## TASK
Go through the records and copy each line where the string "Configuration" occurs.

## GIVEN INFORMATION
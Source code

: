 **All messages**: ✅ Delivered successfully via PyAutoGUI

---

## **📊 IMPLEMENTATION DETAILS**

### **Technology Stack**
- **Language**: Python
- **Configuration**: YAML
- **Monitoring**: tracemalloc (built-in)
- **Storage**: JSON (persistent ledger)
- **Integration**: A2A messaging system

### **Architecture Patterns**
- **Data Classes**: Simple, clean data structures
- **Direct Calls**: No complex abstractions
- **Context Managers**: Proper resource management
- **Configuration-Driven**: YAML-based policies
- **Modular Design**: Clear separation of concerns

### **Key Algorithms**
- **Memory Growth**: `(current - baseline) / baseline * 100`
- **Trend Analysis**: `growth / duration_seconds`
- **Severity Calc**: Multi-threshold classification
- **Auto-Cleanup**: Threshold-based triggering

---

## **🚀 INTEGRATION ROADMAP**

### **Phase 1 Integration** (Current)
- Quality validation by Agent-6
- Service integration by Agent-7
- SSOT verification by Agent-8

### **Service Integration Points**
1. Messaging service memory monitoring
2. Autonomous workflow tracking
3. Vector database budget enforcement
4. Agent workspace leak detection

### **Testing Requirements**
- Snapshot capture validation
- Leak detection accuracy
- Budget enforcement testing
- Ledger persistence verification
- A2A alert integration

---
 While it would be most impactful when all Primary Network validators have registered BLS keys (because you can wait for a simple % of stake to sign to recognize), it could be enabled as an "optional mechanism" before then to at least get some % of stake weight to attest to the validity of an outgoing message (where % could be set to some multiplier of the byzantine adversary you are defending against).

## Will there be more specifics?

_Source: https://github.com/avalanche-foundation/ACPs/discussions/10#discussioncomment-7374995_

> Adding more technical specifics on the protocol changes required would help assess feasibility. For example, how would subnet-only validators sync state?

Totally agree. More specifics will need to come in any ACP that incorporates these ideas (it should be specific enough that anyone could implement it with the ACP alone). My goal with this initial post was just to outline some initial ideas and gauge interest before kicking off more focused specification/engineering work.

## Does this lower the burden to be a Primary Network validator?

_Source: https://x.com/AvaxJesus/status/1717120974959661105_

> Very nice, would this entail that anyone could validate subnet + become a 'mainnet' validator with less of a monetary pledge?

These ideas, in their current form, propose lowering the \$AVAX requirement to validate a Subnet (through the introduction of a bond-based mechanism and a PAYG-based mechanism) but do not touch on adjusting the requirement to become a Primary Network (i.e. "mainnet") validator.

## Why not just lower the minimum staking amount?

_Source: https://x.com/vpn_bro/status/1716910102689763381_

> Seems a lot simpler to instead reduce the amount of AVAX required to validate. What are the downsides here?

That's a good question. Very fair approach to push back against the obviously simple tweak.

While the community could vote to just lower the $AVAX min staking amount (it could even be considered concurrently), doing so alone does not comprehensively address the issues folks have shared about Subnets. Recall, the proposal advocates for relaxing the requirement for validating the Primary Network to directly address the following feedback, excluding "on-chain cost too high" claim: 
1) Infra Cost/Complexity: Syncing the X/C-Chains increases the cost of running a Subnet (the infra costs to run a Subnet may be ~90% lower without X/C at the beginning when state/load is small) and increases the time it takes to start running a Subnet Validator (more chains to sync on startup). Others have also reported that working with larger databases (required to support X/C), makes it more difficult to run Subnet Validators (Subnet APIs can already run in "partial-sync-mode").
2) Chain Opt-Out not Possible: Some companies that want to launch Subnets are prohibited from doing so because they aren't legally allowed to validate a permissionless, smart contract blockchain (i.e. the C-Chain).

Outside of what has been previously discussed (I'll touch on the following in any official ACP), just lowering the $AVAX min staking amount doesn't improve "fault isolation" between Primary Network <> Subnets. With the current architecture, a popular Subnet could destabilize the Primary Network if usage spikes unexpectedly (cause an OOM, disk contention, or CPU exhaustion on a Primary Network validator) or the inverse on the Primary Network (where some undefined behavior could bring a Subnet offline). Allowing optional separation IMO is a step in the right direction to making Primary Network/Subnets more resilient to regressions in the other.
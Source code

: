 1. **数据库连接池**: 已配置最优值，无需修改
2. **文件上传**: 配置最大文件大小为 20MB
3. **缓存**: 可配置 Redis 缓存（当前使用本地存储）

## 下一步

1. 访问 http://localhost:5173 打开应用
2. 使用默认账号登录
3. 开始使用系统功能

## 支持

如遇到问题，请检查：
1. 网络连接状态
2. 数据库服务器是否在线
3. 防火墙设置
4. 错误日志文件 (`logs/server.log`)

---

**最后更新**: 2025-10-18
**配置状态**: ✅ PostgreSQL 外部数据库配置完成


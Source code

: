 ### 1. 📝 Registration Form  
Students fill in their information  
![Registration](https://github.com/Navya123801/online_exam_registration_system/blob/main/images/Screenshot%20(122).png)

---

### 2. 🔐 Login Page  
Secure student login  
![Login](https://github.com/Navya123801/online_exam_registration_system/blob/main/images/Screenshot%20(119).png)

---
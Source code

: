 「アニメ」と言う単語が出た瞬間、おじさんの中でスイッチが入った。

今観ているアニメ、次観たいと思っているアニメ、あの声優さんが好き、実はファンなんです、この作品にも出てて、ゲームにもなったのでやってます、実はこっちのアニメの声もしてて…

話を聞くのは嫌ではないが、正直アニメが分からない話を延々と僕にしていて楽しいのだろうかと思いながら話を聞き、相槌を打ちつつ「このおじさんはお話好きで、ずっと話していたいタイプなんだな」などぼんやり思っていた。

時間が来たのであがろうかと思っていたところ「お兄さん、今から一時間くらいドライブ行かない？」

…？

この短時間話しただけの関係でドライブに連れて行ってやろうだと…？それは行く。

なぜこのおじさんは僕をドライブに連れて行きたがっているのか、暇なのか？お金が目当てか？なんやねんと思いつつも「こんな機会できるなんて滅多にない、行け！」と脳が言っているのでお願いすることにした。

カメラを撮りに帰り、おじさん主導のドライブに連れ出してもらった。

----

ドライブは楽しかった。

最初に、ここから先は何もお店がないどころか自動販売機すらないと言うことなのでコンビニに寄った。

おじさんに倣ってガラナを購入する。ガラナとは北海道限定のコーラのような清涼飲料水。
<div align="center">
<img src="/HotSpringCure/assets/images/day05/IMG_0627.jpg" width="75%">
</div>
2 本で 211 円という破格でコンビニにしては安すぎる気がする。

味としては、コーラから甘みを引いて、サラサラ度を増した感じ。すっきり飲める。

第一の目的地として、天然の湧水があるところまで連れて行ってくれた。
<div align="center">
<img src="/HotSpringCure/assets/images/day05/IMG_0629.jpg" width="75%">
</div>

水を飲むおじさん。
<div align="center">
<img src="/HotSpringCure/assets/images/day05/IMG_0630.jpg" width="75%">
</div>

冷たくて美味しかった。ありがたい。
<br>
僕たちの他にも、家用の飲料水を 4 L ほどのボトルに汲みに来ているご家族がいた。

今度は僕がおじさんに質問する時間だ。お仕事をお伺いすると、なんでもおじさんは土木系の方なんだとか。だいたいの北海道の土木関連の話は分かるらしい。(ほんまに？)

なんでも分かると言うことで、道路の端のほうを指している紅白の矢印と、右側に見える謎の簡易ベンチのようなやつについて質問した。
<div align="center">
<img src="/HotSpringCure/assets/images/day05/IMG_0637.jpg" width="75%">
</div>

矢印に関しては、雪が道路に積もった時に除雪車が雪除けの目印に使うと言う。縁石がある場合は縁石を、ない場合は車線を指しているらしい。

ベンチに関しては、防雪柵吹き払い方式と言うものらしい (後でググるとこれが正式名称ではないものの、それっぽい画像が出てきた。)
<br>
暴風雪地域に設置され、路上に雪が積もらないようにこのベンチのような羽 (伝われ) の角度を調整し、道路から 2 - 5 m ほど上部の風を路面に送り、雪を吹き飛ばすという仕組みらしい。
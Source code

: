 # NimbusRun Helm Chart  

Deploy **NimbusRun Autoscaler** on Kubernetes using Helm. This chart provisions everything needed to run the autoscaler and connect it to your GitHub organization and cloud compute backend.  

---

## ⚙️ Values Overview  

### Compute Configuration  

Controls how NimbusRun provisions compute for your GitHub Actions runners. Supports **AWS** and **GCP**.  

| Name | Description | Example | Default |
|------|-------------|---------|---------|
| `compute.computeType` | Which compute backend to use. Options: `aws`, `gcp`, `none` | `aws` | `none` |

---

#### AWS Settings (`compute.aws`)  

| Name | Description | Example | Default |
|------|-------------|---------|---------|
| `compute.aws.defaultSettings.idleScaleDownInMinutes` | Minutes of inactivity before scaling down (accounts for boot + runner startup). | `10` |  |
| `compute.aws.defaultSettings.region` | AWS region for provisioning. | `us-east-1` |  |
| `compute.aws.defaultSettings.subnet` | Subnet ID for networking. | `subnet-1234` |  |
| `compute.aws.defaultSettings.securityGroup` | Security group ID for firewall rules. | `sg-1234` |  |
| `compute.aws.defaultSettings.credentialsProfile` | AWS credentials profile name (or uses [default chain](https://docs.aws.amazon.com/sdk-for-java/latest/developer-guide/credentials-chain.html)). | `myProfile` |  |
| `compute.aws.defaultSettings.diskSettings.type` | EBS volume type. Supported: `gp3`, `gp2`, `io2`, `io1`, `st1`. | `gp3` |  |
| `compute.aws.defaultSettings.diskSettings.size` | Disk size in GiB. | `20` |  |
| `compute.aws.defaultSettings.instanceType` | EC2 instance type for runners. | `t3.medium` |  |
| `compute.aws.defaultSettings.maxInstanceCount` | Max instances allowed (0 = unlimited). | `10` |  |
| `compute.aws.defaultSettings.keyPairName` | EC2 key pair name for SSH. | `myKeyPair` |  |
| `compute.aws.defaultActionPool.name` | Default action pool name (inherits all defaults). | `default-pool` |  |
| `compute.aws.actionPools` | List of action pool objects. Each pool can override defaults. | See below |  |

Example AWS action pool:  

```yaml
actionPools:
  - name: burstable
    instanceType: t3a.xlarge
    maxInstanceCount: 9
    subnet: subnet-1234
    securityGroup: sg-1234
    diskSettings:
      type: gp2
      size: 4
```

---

## RESULT BELOW
- **Configuration**: YAML
- **Configuration-Driven**: YAML-based policies
### Compute Configuration  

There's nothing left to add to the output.